## Problem to solve
Lines outside the range are not wanted. Give again exactly the lines between the line holding "lists all known" and the line holding "the github project.", inclusive, from the listing below.

***** Source data *****

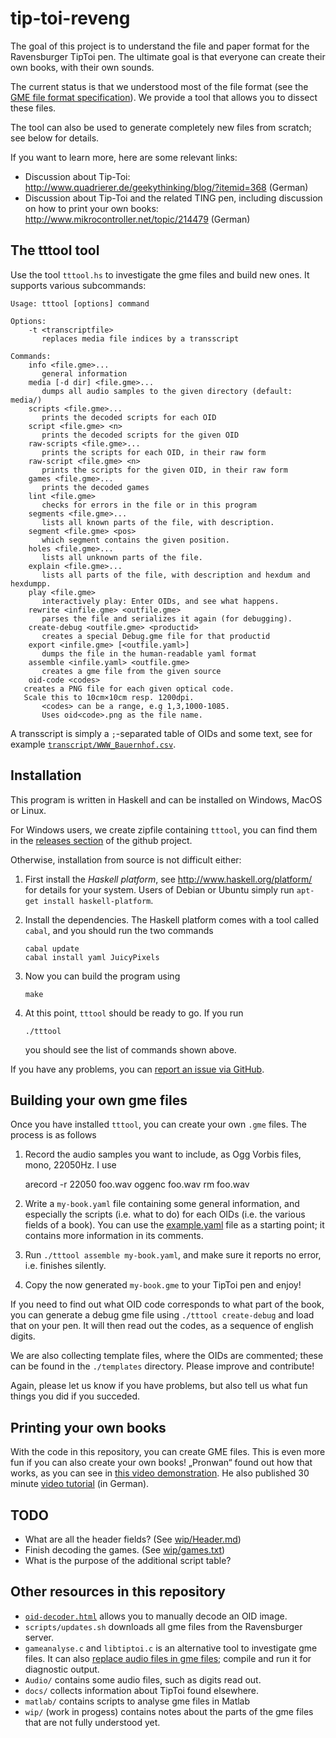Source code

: tip-toi-reveng
==============

The goal of this project is to understand the file and paper format for the
Ravensburger TipToi pen. The ultimate goal is that everyone can create their
own books, with their own sounds.

The current status is that we understood most of the file format (see the
[GME file format specification](GME-Format.md)). We provide a tool that allows
you to dissect these files.

The tool can also be used to generate completely new files from scratch; see
below for details.

If you want to learn more, here are some relevant links:
 * Discussion about Tip-Toi: http://www.quadrierer.de/geekythinking/blog/?itemid=368 (German)
 * Discussion about Tip-Toi and the related TING pen, including discussion on how to print your own books: http://www.mikrocontroller.net/topic/214479 (German)

The tttool tool
---------------

Use the tool `tttool.hs` to investigate the gme files and build new ones. It
supports various subcommands:

    Usage: tttool [options] command

    Options:
        -t <transcriptfile>
           replaces media file indices by a transscript

    Commands:
        info <file.gme>...
           general information
        media [-d dir] <file.gme>...
           dumps all audio samples to the given directory (default: media/)
        scripts <file.gme>...
           prints the decoded scripts for each OID
        script <file.gme> <n>
           prints the decoded scripts for the given OID
        raw-scripts <file.gme>...
           prints the scripts for each OID, in their raw form
        raw-script <file.gme> <n>
           prints the scripts for the given OID, in their raw form
        games <file.gme>...
           prints the decoded games
        lint <file.gme>
           checks for errors in the file or in this program
        segments <file.gme>...
           lists all known parts of the file, with description.
        segment <file.gme> <pos>
           which segment contains the given position.
        holes <file.gme>...
           lists all unknown parts of the file.
        explain <file.gme>...
           lists all parts of the file, with description and hexdum and hexdumpp.
        play <file.gme>
           interactively play: Enter OIDs, and see what happens.
        rewrite <infile.gme> <outfile.gme>
           parses the file and serializes it again (for debugging).
        create-debug <outfile.gme> <productid>
           creates a special Debug.gme file for that productid
        export <infile.gme> [<outfile.yaml>]
           dumps the file in the human-readable yaml format
        assemble <infile.yaml> <outfile.gme>
           creates a gme file from the given source
        oid-code <codes>
	   creates a PNG file for each given optical code.
	   Scale this to 10cm×10cm resp. 1200dpi.
           <codes> can be a range, e.g 1,3,1000-1085.
           Uses oid<code>.png as the file name.


A transscript is simply a `;`-separated table of OIDs and some text, see for example [`transcript/WWW_Bauernhof.csv`](transcript/WWW_Bauernhof.csv).


Installation
------------

This program is written in Haskell and can be installed on Windows, MacOS or Linux.

For Windows users, we create zipfile containing `tttool`, you can find them in
the [releases section](https://github.com/entropia/tip-toi-reveng/releases) of
the github project.

Otherwise, installation from source is not difficult either:

 1. First install the *Haskell platform*, see http://www.haskell.org/platform/
    for details for your system. Users of Debian or Ubuntu simply run `apt-get
    install haskell-platform`.

 2. Install the dependencies. The Haskell platform comes with a tool called
    `cabal`, and you should run the two commands

        cabal update
        cabal install yaml JuicyPixels

 3. Now you can build the program using

        make

 4. At this point, `tttool` should be ready to go. If you run

        ./tttool

    you should see the list of commands shown above.

If you have any problems, you can [report an issue via GitHub](https://github.com/entropia/tip-toi-reveng/issues).

Building your own gme files
---------------------------

Once you have installed `tttool`, you can create your own `.gme` files. The
process is as follows

 1. Record the audio samples you want to include, as Ogg Vorbis files, mono, 22050Hz. I use

       arecord -r 22050 foo.wav
       oggenc foo.wav
       rm foo.wav

 2. Write a `my-book.yaml` file containing some general information, and especially
    the scripts (i.e. what to do) for each OIDs (i.e. the various fields of a
    book). You can use the [example.yaml](example.yaml) file as a starting
    point; it contains more information in its comments.

 3. Run `./tttool assemble my-book.yaml`, and make sure it reports no error, i.e.
    finishes silently.

 4. Copy the now generated `my-book.gme` to your TipToi pen and enjoy!

If you need to find out what OID code corresponds to what part of the book, you
can generate a debug gme file using `./tttool create-debug` and load that on
your pen. It will then read out the codes, as a sequence of english digits.

We are also collecting template files, where the OIDs are commented; these can
be found in the `./templates` directory. Please improve and contribute!

Again, please let us know if you have problems, but also tell us what fun things you did if you succeded.

Printing your own books
-----------------------

With the code in this repository, you can create GME files. This is even more
fun if you can also create your own books! „Pronwan“ found out how that works,
as you can see in [this video demonstration](http://youtu.be/KC97F4PfNhk). He
also published 30 minute [video tutorial](http://youtu.be/4AjvjFM8GzM) (in
German).

TODO
----

 * What are all the header fields? (See [wip/Header.md](wip/Header.md))
 * Finish decoding the games. (See [wip/games.txt](wip/games.txt))
 * What is the purpose of the additional script table?

Other resources in this repository
----------------------------------

 * [`oid-decoder.html`](http://htmlpreview.github.io/?https://github.com/entropia/tip-toi-reveng/blob/master/oid-decoder.html) allows you to manually decode an OID image.
 * `scripts/updates.sh` downloads all gme files from the Ravensburger server.
 * `gameanalyse.c` and `libtiptoi.c` is an alternative tool to investigate gme
   files. It can also [replace audio files in gme files](Audio/README.md);
   compile and run it for diagnostic output.
 * `Audio/` contains some audio files, such as digits read out.
 * `docs/` collects information about TipToi found elsewhere.
 * `matlab/` contains scripts to analyse gme files in Matlab
 * `wip/` (work in progess) contains notes about the parts of the gme files that are not
   fully understood yet.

*****

## Result of the exercise
           lists all known parts of the file, with description.
        segment <file.gme> <pos>
           which segment contains the given position.
        holes <file.gme>...
           lists all unknown parts of the file.
        explain <file.gme>...
           lists all parts of the file, with description and hexdum and hexdumpp.
        play <file.gme>
           interactively play: Enter OIDs, and see what happens.
        rewrite <infile.gme> <outfile.gme>
           parses the file and serializes it again (for debugging).
        create-debug <outfile.gme> <productid>
           creates a special Debug.gme file for that productid
        export <infile.gme> [<outfile.yaml>]
           dumps the file in the human-readable yaml format
        assemble <infile.yaml> <outfile.gme>
           creates a gme file from the given source
        oid-code <codes>
	   creates a PNG file for each given optical code.
	   Scale this to 10cm×10cm resp. 1200dpi.
           <codes> can be a range, e.g 1,3,1000-1085.
           Uses oid<code>.png as the file name.


A transscript is simply a `;`-separated table of OIDs and some text, see for example [`transcript/WWW_Bauernhof.csv`](transcript/WWW_Bauernhof.csv).


Installation
------------

This program is written in Haskell and can be installed on Windows, MacOS or Linux.

For Windows users, we create zipfile containing `tttool`, you can find them in
the [releases section](https://github.com/entropia/tip-toi-reveng/releases) of
the github project.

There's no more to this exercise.